● Action item: Locate every line in the records below that contains the word "loops", and copy each one.

● Input records:
<<<<

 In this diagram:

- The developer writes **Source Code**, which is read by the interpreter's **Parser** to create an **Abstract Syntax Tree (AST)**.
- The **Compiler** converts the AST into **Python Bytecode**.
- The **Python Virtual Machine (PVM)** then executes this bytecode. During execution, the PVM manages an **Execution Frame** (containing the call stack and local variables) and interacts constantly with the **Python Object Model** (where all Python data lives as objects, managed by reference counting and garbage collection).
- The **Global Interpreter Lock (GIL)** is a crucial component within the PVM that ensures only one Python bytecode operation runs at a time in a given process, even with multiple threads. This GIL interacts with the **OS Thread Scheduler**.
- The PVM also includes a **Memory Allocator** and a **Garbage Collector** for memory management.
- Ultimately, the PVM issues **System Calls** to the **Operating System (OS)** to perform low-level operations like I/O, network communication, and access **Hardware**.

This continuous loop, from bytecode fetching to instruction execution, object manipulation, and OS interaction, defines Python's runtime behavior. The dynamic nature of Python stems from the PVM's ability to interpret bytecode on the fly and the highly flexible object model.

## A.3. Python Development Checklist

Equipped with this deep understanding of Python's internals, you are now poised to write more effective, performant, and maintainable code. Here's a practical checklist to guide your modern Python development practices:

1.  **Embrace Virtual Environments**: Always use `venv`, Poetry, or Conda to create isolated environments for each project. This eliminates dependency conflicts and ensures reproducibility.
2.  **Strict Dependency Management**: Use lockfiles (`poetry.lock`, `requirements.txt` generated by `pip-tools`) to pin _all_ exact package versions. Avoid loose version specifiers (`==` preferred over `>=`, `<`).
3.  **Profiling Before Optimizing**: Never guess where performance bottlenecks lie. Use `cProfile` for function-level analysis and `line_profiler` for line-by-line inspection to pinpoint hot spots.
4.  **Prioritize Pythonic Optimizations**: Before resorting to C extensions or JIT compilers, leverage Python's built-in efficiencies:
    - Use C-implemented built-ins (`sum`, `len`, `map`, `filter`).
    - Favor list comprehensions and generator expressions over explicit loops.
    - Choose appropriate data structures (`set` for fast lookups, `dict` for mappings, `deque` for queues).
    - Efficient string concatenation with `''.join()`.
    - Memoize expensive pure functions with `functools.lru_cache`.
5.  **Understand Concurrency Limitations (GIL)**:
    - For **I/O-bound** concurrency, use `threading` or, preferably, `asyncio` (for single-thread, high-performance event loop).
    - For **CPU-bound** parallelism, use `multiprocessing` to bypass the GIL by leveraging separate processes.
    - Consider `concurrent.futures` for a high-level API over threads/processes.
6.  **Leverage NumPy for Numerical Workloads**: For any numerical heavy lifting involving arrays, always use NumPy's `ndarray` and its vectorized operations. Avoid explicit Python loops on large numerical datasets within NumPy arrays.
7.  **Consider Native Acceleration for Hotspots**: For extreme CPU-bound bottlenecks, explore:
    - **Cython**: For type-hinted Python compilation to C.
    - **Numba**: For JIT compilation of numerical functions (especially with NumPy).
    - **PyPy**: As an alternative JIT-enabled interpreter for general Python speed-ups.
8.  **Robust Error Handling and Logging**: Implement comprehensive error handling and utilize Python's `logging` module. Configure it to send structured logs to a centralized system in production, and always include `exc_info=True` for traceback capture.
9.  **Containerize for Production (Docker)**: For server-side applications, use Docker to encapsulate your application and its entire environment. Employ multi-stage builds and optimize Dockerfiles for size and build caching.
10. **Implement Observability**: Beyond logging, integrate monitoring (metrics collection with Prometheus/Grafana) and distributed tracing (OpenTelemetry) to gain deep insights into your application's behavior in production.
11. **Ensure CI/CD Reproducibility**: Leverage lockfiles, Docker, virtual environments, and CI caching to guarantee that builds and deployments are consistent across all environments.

>>>>

● Answer to the exercise:
    - Favor list comprehensions and generator expressions over explicit loops.
6.  **Leverage NumPy for Numerical Workloads**: For any numerical heavy lifting involving arrays, always use NumPy's `ndarray` and its vectorized operations. Avoid explicit Python loops on large numerical datasets within NumPy arrays.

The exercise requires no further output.